Pour Murray Bookchin, la gestion des affaires publiques assurée autrefois au sein des assemblées locales et citoyennes est passée progressivement entre les mains de professionnels de la politique et des bureaucrates avec l’émergence de l’Etat-nation. Cette confiscation du pouvoir du plus grand nombre par quelques uns justifie à ses yeux de mener une "politique révolutionnaire" c’est-à-dire, selon ses propres termes de "créer un pouvoir parallèle afin de défier l’État-nation et de le remplacer par une confédération de municipalités démocratisées".
Le municipalisme libertaire a un sens bien précis pour Murray Bookchin. Il s’agit d’une force propre à la sphère politique ayant pour visée stratégique la constitution d’un cadre institutionnel, municipal et éventuellement confédéral, qui donne à chacun les moyens d’une participation libre et active, pleine et directe, aux décisions de gestion de la vie citoyenne locale.

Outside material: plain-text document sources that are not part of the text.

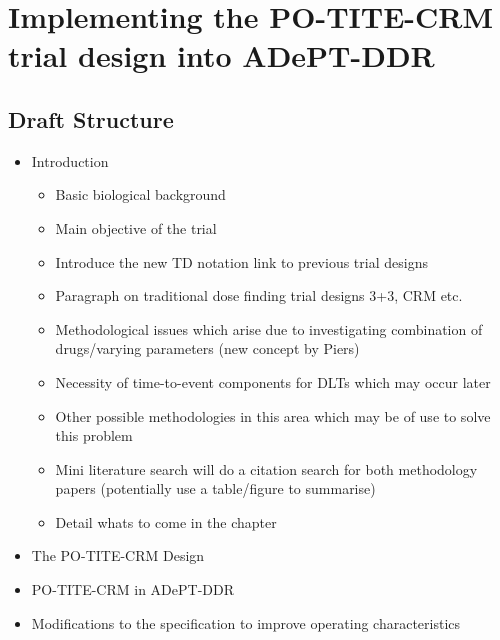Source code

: 
\chapter{Implementing the PO-TITE-CRM trial design into ADePT-DDR} %

\label{Chapter1} %

\section{Draft Structure}
\begin{itemize}
	\item Introduction 
		\begin{itemize}
			\item Basic biological background 
			\item Main objective of the trial 
			\item Introduce the new TD notation link to previous trial designs 
			\item Paragraph on traditional dose finding trial designs 3+3, CRM etc. 
			\item Methodological issues which arise due to investigating combination of drugs/varying parameters (new concept by Piers)
			\item Necessity of time-to-event components for DLTs which may occur later 
			\item Other possible methodologies in this area which may be of use to solve this problem
			\item Mini literature search will do a citation search for both methodology papers (potentially use a table/figure to summarise) 
			\item Detail whats to come in the chapter
		\end{itemize}
	\item The PO-TITE-CRM Design
	\item PO-TITE-CRM in ADePT-DDR 
	\item Modifications to the specification to improve operating characteristics 
	
\end{itemize}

Dans l’esprit du co-fondateur du Left Green Network (l’équivalent du parti des Verts aux Etats-Unis) à la fin des années 80, cette force politique peut et doit prendre si nécessaire des formes populaires extra-légales. Le municipalisme libertaire peut aussi se donner les moyens économiques de ses ambitions, comme par exemple développer des coopératives. Toutefois, si la place accordée par Murray Bookchin aux coopératives dans le municipalisme libertaire est réelle, celle-ci doit être précisée. Source d’apprentissage à l’autogestion populaire, nombre d’entre elles sont dénoncées par Murray Bookchin comme étant des antichambres au développement d’organisations hiérarchiques et capitalistes. En effet, l’écologiste américain établit une distinction entre les coopératives au sens conventionnel (coopératives privées ou de fédération de coopératives privées) et les "coopératives appartenant à la municipalité" qui seraient la "propriété" d’une communauté réunie en assemblée populaire. Dans ce dernier cas, les coopératives ont la propriété de la communauté et les citoyens ont la responsabilité morale de les perpétuer. Ces coopératives feraient donc barrage au développement d’un marché bourgeois, concurrentiel et anonyme, toujours pour reprendre les mots de Murray Bookchin.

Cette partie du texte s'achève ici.